[Items listed in a dataset]
Content starts

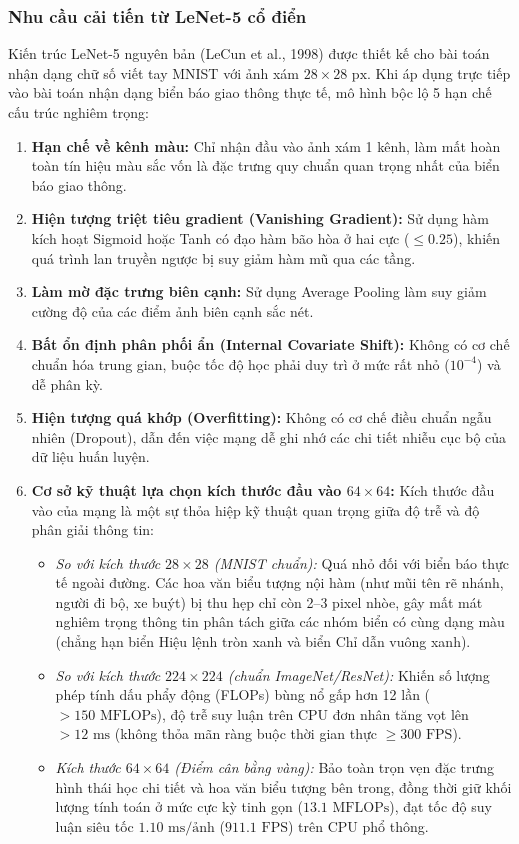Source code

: \documentclass[a4paper, 11pt]{article}
\begin{document}
\subsubsection{Nhu cầu cải tiến từ LeNet-5 cổ điển}
\label{subsubsec:lenet_cai_tien}

Kiến trúc LeNet-5 nguyên bản (LeCun et al., 1998) được thiết kế cho bài toán nhận dạng chữ số viết tay MNIST với ảnh xám $28 \times 28\text{ px}$. Khi áp dụng trực tiếp vào bài toán nhận dạng biển báo giao thông thực tế, mô hình bộc lộ 5 hạn chế cấu trúc nghiêm trọng:

\begin{enumerate}
    \item \textbf{Hạn chế về kênh màu:} Chỉ nhận đầu vào ảnh xám 1 kênh, làm mất hoàn toàn tín hiệu màu sắc vốn là đặc trưng quy chuẩn quan trọng nhất của biển báo giao thông.
    \item \textbf{Hiện tượng triệt tiêu gradient (Vanishing Gradient):} Sử dụng hàm kích hoạt Sigmoid hoặc Tanh có đạo hàm bão hòa ở hai cực ($\le 0.25$), khiến quá trình lan truyền ngược bị suy giảm hàm mũ qua các tầng.
    \item \textbf{Làm mờ đặc trưng biên cạnh:} Sử dụng Average Pooling làm suy giảm cường độ của các điểm ảnh biên cạnh sắc nét.
    \item \textbf{Bất ổn định phân phối ẩn (Internal Covariate Shift):} Không có cơ chế chuẩn hóa trung gian, buộc tốc độ học phải duy trì ở mức rất nhỏ ($10^{-4}$) và dễ phân kỳ.
    \item \textbf{Hiện tượng quá khớp (Overfitting):} Không có cơ chế điều chuẩn ngẫu nhiên (Dropout), dẫn đến việc mạng dễ ghi nhớ các chi tiết nhiễu cục bộ của dữ liệu huấn luyện.
    \item \textbf{Cơ sở kỹ thuật lựa chọn kích thước đầu vào $64 \times 64$:} Kích thước đầu vào của mạng là một sự thỏa hiệp kỹ thuật quan trọng giữa độ trễ và độ phân giải thông tin:
    \begin{itemize}
        \item \textit{So với kích thước $28 \times 28$ (MNIST chuẩn):} Quá nhỏ đối với biển báo thực tế ngoài đường. Các hoa văn biểu tượng nội hàm (như mũi tên rẽ nhánh, người đi bộ, xe buýt) bị thu hẹp chỉ còn 2--3 pixel nhòe, gây mất mát nghiêm trọng thông tin phân tách giữa các nhóm biển có cùng dạng màu (chẳng hạn biển Hiệu lệnh tròn xanh và biển Chỉ dẫn vuông xanh).
        \item \textit{So với kích thước $224 \times 224$ (chuẩn ImageNet/ResNet):} Khiến số lượng phép tính dấu phẩy động (FLOPs) bùng nổ gấp hơn 12 lần ($> 150\text{ MFLOPs}$), độ trễ suy luận trên CPU đơn nhân tăng vọt lên $> 12\text{ ms}$ (không thỏa mãn ràng buộc thời gian thực $\ge 300\text{ FPS}$).
        \item \textit{Kích thước $64 \times 64$ (Điểm cân bằng vàng):} Bảo toàn trọn vẹn đặc trưng hình thái học chi tiết và hoa văn biểu tượng bên trong, đồng thời giữ khối lượng tính toán ở mức cực kỳ tinh gọn ($13.1\text{ MFLOPs}$), đạt tốc độ suy luận siêu tốc $1.10\text{ ms/ảnh}$ ($911.1\text{ FPS}$) trên CPU phổ thông.
    \end{itemize}
\end{enumerate}
\end{document}
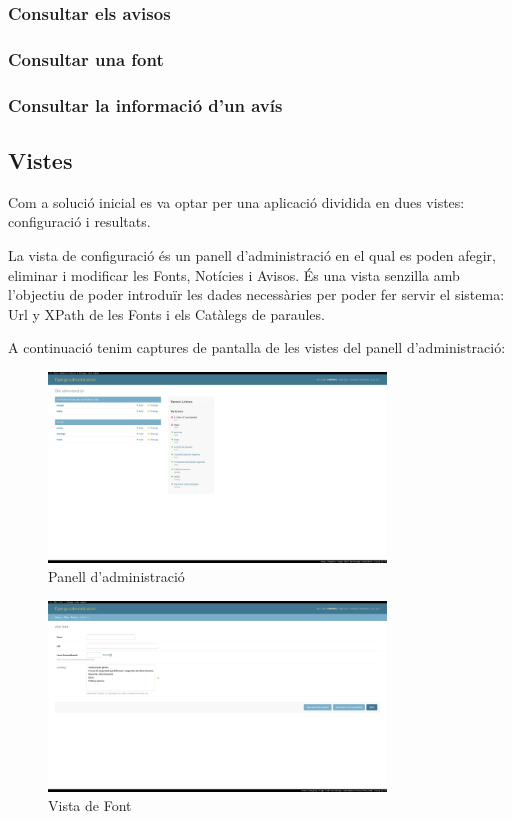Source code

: \documentclass{article}
\begin{document}
\subsubsection{Consultar els avisos}
\subsubsection{Consultar una font}
\subsubsection{Consultar la informació d'un avís}


\newpage

\subsection{Vistes}

Com a solució inicial es va optar per una aplicació dividida en dues vistes: configuració i resultats.

La vista de configuració és un panell d'administració en el qual es poden afegir, eliminar i modificar les Fonts, Notícies i Avisos. És una vista senzilla amb l'objectiu de poder introduïr les dades necessàries per poder fer servir el sistema: Url y XPath de les Fonts i els Catàlegs de paraules.

A continuació tenim captures de pantalla de les vistes del panell d'administració:

\begin{figure}[!ht]
    \centering
    \includegraphics[width=0.8\textwidth]{adminpanel.png}
    \caption{Panell d'administració}
\end{figure}

\begin{figure}[!ht]
    \centering
    \includegraphics[width=0.8\textwidth]{addfont.png}
    \caption{Vista de Font}
\end{figure}
\end{document}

Content ends

● ACTIVITY:
Across all the records, find the lines containing the word "biểu" and reproduce each one.

● ANSWER BOX:
        \item \textit{So với kích thước $28 \times 28$ (MNIST chuẩn):} Quá nhỏ đối với biển báo thực tế ngoài đường. Các hoa văn biểu tượng nội hàm (như mũi tên rẽ nhánh, người đi bộ, xe buýt) bị thu hẹp chỉ còn 2--3 pixel nhòe, gây mất mát nghiêm trọng thông tin phân tách giữa các nhóm biển có cùng dạng màu (chẳng hạn biển Hiệu lệnh tròn xanh và biển Chỉ dẫn vuông xanh).
        \item \textit{Kích thước $64 \times 64$ (Điểm cân bằng vàng):} Bảo toàn trọn vẹn đặc trưng hình thái học chi tiết và hoa văn biểu tượng bên trong, đồng thời giữ khối lượng tính toán ở mức cực kỳ tinh gọn ($13.1\text{ MFLOPs}$), đạt tốc độ suy luận siêu tốc $1.10\text{ ms/ảnh}$ ($911.1\text{ FPS}$) trên CPU phổ thông.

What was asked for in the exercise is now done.